Standing in the dark, freezing cold night, with the roar of six nuclear-loaded RF-111s bombarding him, the Sortie Two crew chief saluted the pilot. The eerie death mask turned toward him, looked at the lone figure for a moment, then slowly returned the salute—possibly for the last time.
THIRTY-FOUR
The White House, Washington, D.C.
That Same Time
“What the hell do you mean, it was a leaflet drop?” the President thundered. “You mean to tell me the Russians flew a supersonic bomber right over Turkey, in broad daylight, right over the base where the American planes had just landed, and dropped leaflets … ?”
“That’s exactly what they did, Mr. President,” General Freeman acknowledged. They, along with the First Lady and their young daughter; the National Security Advisor, Michael Lifter; two Secret Service agents; and a Navy captain assigned to carry the “football,” the briefcase with the codes necessary to execute the nation’s nuclear forces, were standing in the pouring rain on the west lawn of the White House, just a few yards away from the whirling blades of Marine One. The large VH-53 helicopter had flown out to retrieve the President and members of the National Security Council when the latest alert was sounded. Seconds earlier, Freeman had received word that no attack was in progress, and the group, now drenched, was heading back into the White House.
/> The President did not go to the Situation Room, but made his way back to the Oval Office instead. He threw his wet raincoat into a corner and ordered coffee and sandwiches. The First Lady entered the Oval Office a few minutes later with her hair dry and wearing a business suit—it had to be the fastest cleanup in history—and stood beside her husband. “I would like to know,” she said crisply, her hands balled into tight fists at her side, “what in hell is going on here? General Freeman, getting chased out of the White House twice in just a few days on a false alarm is not my idea of fun.”

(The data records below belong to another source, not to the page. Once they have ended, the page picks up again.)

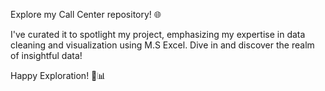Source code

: Explore my Call Center repository! 🌐

I've curated it to spotlight my project, emphasizing my expertise in data cleaning and visualization using M.S Excel.
Dive in and discover the realm of insightful data!

Happy Exploration! 🚀📊
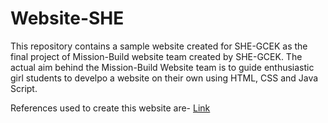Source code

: # Website-SHE
This repository contains a sample website created for SHE-GCEK as the final project of Mission-Build website team created by SHE-GCEK. The actual aim behind the Mission-Build Website team is to guide enthusiastic girl students to develpo a website on their own using HTML, CSS and Java Script.

References used to create this website are-
[Link](https://www.w3schools.com/howto/tryit.asp?filename=tryhow_js_slideshow_gallery)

“It was no false alarm, ma’am,” Freeman said, swallowing hard, shifting from one foot to the other. To the President, he said, “I’ve got the intelligence branch on their way over for a briefing, sir.”

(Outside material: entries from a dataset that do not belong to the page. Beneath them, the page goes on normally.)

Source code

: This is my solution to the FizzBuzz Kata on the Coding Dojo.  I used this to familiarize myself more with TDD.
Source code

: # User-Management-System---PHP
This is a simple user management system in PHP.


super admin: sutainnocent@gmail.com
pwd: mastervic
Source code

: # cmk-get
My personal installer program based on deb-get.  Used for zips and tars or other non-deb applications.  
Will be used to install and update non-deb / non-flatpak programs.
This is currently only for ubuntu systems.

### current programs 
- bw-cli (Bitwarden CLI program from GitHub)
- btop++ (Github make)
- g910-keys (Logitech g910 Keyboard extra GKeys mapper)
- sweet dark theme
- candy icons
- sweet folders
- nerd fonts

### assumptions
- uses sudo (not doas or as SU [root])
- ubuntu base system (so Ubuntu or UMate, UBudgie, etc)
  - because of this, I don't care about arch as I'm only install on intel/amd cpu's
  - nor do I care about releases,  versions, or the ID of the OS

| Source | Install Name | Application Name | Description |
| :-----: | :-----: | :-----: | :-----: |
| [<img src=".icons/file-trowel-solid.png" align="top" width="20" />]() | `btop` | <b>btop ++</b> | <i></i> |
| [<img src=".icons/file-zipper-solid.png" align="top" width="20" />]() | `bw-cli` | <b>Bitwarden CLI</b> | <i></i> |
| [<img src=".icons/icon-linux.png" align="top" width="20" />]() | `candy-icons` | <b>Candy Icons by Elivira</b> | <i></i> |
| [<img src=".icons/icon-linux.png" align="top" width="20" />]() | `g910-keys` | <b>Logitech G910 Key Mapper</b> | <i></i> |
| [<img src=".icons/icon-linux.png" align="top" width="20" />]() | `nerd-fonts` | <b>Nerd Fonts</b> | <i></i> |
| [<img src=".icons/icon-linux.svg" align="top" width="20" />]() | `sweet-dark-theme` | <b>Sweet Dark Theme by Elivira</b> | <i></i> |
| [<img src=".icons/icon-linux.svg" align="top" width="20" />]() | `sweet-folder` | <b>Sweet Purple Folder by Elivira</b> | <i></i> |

“All right,” the President drawled wearily. He stood by his chair, his fingers pressing into the brown leather back, taking a few deep breaths, then swung the chair around and sat down heavily. “Something in North America or Europe, Philip?”
“Europe, sir, over Turkey,” Freeman replied. “Attack warning. There was no reason why the leadership-evacuation warning was sounded. I’ll check into that personally.”

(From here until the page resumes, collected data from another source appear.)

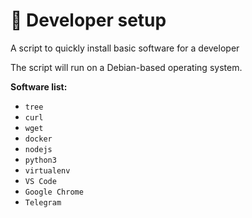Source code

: # 🧰 Developer setup

A script to quickly install basic software for a developer

The script will run on a Debian-based operating system.

**Software list:**

- `tree`
- `curl`
- `wget`
- `docker`
- `nodejs`
- `python3`
- `virtualenv`
- `VS Code`
- `Google Chrome`
- `Telegram`
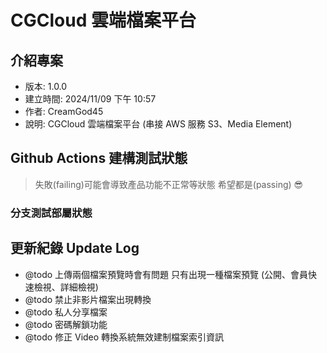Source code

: # CGCloud 雲端檔案平台

## 介紹專案

- 版本: 1.0.0
- 建立時間: 2024/11/09 下午 10:57
- 作者: CreamGod45
- 說明: CGCloud 雲端檔案平台 (串接 AWS 服務 S3、Media Element)

## Github Actions 建構測試狀態

> 失敗(failing)可能會導致產品功能不正常等狀態 希望都是(passing) 😎

### 分支測試部屬狀態

## 更新紀錄 Update Log

* @todo 上傳兩個檔案預覽時會有問題 只有出現一種檔案預覽 (公開、會員快速檢視、詳細檢視)
* @todo 禁止非影片檔案出現轉換
* @todo 私人分享檔案
* @todo 密碼解鎖功能
* @todo 修正 Video 轉換系統無效建制檔案索引資訊
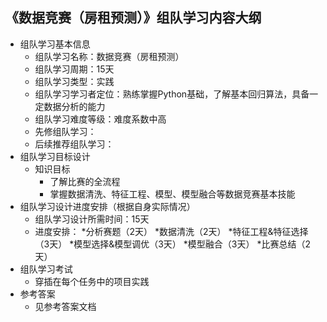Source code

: ## 《数据竞赛（房租预测）》组队学习内容大纲
 * 组队学习基本信息
    * 组队学习名称：数据竞赛（房租预测）
    * 组队学习周期：15天
    * 组队学习类型：实践
    * 组队学习学习者定位：熟练掌握Python基础，了解基本回归算法，具备一定数据分析的能力
    * 组队学习难度等级：难度系数中高
    * 先修组队学习：
    * 后续推荐组队学习：
* 组队学习目标设计
    * 知识目标
        * 了解比赛的全流程
        * 掌握数据清洗、特征工程、模型、模型融合等数据竞赛基本技能
* 组队学习设计进度安排（根据自身实际情况）
    * 组队学习设计所需时间：15天
    * 进度安排：
        *分析赛题（2天）
        *数据清洗（2天）
        *特征工程&特征选择（3天）
        *模型选择&模型调优（3天）
        *模型融合（3天）
        *比赛总结（2天）
* 组队学习考试 
    * 穿插在每个任务中的项目实践
* 参考答案
    * 见参考答案文档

The Navy captain with the nuclear codes followed along and unobtrusively took a seat in the corner of the room, the case open on a table beside his chair, a cord running from the briefcase to a wall outlet. He then stood and approached the President, waiting for an opportunity to speak. “Captain Ahrens would like to activate your code card, sir,” Freeman told the President.
“What for?”
“Sir, we should establish full connectivity with the National Military Command Center immediately,” Freeman explained. “When the Russian aircraft were detected on what appeared to be a bomb run, we transmitted a taxi-to-the-hold-line message to the bombers and a standby-to-launch message to the Peacekeeper missiles and submarines.”